*** Extracted information ***
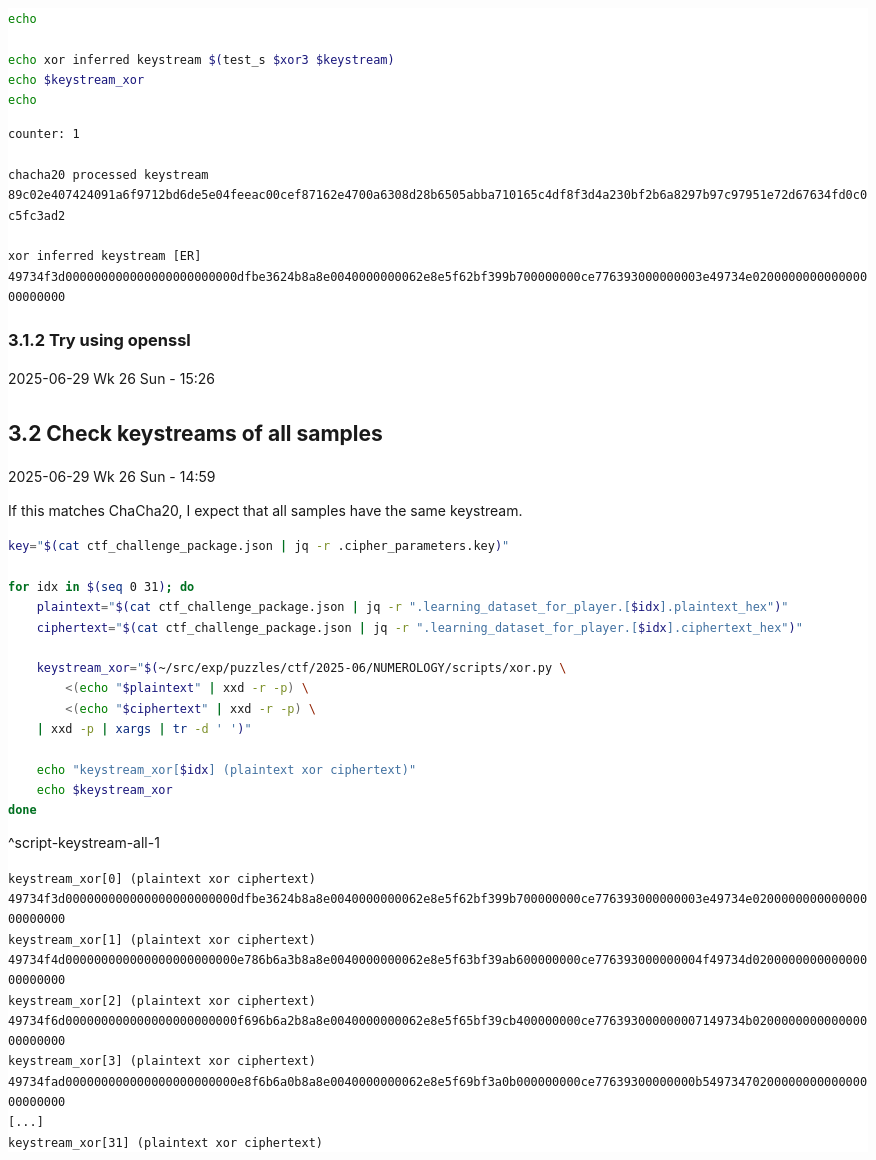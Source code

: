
 ```sh
echo

echo xor inferred keystream $(test_s $xor3 $keystream)
echo $keystream_xor
echo
```

```
counter: 1

chacha20 processed keystream
89c02e407424091a6f9712bd6de5e04feeac00cef87162e4700a6308d28b6505abba710165c4df8f3d4a230bf2b6a8297b97c97951e72d67634fd0c0c5fc3ad2

xor inferred keystream [ER]
49734f3d000000000000000000000000dfbe3624b8a8e0040000000062e8e5f62bf399b700000000ce776393000000003e49734e020000000000000000000000
```

### 3.1.2 Try using openssl

2025-06-29 Wk 26 Sun - 15:26



## 3.2 Check keystreams of all samples

2025-06-29 Wk 26 Sun - 14:59

If this matches ChaCha20, I expect that all samples have the same keystream.

```sh
key="$(cat ctf_challenge_package.json | jq -r .cipher_parameters.key)"

for idx in $(seq 0 31); do
	plaintext="$(cat ctf_challenge_package.json | jq -r ".learning_dataset_for_player.[$idx].plaintext_hex")"
    ciphertext="$(cat ctf_challenge_package.json | jq -r ".learning_dataset_for_player.[$idx].ciphertext_hex")"
	
    keystream_xor="$(~/src/exp/puzzles/ctf/2025-06/NUMEROLOGY/scripts/xor.py \
        <(echo "$plaintext" | xxd -r -p) \
        <(echo "$ciphertext" | xxd -r -p) \
    | xxd -p | xargs | tr -d ' ')"
	
    echo "keystream_xor[$idx] (plaintext xor ciphertext)"
	echo $keystream_xor
done
```
^script-keystream-all-1

```
keystream_xor[0] (plaintext xor ciphertext)
49734f3d000000000000000000000000dfbe3624b8a8e0040000000062e8e5f62bf399b700000000ce776393000000003e49734e020000000000000000000000
keystream_xor[1] (plaintext xor ciphertext)
49734f4d000000000000000000000000e786b6a3b8a8e0040000000062e8e5f63bf39ab600000000ce776393000000004f49734d020000000000000000000000
keystream_xor[2] (plaintext xor ciphertext)
49734f6d000000000000000000000000f696b6a2b8a8e0040000000062e8e5f65bf39cb400000000ce776393000000007149734b020000000000000000000000
keystream_xor[3] (plaintext xor ciphertext)
49734fad000000000000000000000000e8f6b6a0b8a8e0040000000062e8e5f69bf3a0b000000000ce77639300000000b5497347020000000000000000000000
[...]
keystream_xor[31] (plaintext xor ciphertext)
```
*** End of Extracted information ***
**Problem statement:**
The data above must be given back verbatim, minus its images.

**Answer to this task:**
Source code

:
 ```sh
echo

echo xor inferred keystream $(test_s $xor3 $keystream)
echo $keystream_xor
echo
```

```
counter: 1

chacha20 processed keystream
89c02e407424091a6f9712bd6de5e04feeac00cef87162e4700a6308d28b6505abba710165c4df8f3d4a230bf2b6a8297b97c97951e72d67634fd0c0c5fc3ad2

xor inferred keystream [ER]
49734f3d000000000000000000000000dfbe3624b8a8e0040000000062e8e5f62bf399b700000000ce776393000000003e49734e020000000000000000000000
```

### 3.1.2 Try using openssl

2025-06-29 Wk 26 Sun - 15:26



## 3.2 Check keystreams of all samples

2025-06-29 Wk 26 Sun - 14:59

If this matches ChaCha20, I expect that all samples have the same keystream.

```sh
key="$(cat ctf_challenge_package.json | jq -r .cipher_parameters.key)"

for idx in $(seq 0 31); do
	plaintext="$(cat ctf_challenge_package.json | jq -r ".learning_dataset_for_player.[$idx].plaintext_hex")"
    ciphertext="$(cat ctf_challenge_package.json | jq -r ".learning_dataset_for_player.[$idx].ciphertext_hex")"
	
    keystream_xor="$(~/src/exp/puzzles/ctf/2025-06/NUMEROLOGY/scripts/xor.py \
        <(echo "$plaintext" | xxd -r -p) \
        <(echo "$ciphertext" | xxd -r -p) \
    | xxd -p | xargs | tr -d ' ')"
	
    echo "keystream_xor[$idx] (plaintext xor ciphertext)"
	echo $keystream_xor
done
```
^script-keystream-all-1

```
keystream_xor[0] (plaintext xor ciphertext)
49734f3d000000000000000000000000dfbe3624b8a8e0040000000062e8e5f62bf399b700000000ce776393000000003e49734e020000000000000000000000
keystream_xor[1] (plaintext xor ciphertext)
49734f4d000000000000000000000000e786b6a3b8a8e0040000000062e8e5f63bf39ab600000000ce776393000000004f49734d020000000000000000000000
keystream_xor[2] (plaintext xor ciphertext)
49734f6d000000000000000000000000f696b6a2b8a8e0040000000062e8e5f65bf39cb400000000ce776393000000007149734b020000000000000000000000
keystream_xor[3] (plaintext xor ciphertext)
49734fad000000000000000000000000e8f6b6a0b8a8e0040000000062e8e5f69bf3a0b000000000ce77639300000000b5497347020000000000000000000000
[...]
keystream_xor[31] (plaintext xor ciphertext)
```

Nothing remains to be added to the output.